= Task item =
For this exercise, return exactly the lines of the material below that begin at the one with "basics of C." and stop after the one with "## Descrição".

= Data for review =
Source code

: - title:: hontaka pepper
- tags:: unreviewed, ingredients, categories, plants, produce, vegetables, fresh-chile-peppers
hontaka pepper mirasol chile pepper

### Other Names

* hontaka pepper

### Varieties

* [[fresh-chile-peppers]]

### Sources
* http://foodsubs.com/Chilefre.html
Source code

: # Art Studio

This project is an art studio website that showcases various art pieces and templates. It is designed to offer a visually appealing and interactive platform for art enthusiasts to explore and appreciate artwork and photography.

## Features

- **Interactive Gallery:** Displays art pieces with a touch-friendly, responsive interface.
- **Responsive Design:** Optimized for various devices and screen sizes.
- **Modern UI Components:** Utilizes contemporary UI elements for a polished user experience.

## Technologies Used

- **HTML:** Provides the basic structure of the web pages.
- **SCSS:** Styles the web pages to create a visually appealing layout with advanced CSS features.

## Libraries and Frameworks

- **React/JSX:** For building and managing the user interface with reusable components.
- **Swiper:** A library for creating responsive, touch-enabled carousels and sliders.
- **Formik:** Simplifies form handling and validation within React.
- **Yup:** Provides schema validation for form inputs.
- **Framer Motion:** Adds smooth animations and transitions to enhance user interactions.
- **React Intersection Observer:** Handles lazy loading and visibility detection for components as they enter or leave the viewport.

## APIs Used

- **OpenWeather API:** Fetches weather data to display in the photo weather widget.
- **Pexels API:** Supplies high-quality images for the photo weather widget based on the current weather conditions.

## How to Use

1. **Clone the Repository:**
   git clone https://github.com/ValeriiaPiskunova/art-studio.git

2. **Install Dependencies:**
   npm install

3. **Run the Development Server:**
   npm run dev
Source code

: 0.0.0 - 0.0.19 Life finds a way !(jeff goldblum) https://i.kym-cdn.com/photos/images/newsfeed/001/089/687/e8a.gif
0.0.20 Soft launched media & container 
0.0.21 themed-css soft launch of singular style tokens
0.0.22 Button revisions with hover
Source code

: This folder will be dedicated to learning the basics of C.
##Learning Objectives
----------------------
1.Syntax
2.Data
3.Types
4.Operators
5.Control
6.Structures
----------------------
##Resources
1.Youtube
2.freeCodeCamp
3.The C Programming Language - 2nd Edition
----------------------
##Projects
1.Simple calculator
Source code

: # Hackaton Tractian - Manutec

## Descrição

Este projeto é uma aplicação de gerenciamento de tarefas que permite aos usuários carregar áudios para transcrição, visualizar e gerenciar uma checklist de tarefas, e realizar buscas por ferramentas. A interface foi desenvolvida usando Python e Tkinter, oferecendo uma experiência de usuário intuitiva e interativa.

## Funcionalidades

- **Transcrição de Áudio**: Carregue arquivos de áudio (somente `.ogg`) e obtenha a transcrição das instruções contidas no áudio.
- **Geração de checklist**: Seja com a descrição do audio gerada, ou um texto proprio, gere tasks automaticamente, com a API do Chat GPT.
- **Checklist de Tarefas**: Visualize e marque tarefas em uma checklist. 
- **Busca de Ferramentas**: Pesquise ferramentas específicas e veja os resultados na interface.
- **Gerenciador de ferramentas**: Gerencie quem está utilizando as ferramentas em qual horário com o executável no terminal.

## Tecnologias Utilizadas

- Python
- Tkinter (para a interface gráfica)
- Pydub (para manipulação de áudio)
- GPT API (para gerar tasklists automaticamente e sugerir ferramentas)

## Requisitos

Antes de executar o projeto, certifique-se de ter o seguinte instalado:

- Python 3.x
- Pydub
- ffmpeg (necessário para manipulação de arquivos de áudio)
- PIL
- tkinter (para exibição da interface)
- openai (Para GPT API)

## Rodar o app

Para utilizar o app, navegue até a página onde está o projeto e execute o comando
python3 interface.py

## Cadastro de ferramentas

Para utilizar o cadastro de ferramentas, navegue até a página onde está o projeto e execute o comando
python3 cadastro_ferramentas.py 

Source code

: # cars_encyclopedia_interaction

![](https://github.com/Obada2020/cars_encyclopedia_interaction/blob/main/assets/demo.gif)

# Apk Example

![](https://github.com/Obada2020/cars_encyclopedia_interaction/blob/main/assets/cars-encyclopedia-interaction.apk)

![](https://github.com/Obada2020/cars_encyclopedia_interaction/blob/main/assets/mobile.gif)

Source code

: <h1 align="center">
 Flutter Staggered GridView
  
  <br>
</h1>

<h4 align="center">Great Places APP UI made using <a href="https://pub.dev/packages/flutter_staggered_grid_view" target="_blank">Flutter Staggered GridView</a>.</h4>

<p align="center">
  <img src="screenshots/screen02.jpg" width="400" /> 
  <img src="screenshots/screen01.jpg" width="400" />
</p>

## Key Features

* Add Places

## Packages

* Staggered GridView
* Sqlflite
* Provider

= Solution to the problem =
: This folder will be dedicated to learning the basics of C.
##Learning Objectives
----------------------
1.Syntax
2.Data
3.Types
4.Operators
5.Control
6.Structures
----------------------
##Resources
1.Youtube
2.freeCodeCamp
3.The C Programming Language - 2nd Edition
----------------------
##Projects
1.Simple calculator
Source code

: # Hackaton Tractian - Manutec

## Descrição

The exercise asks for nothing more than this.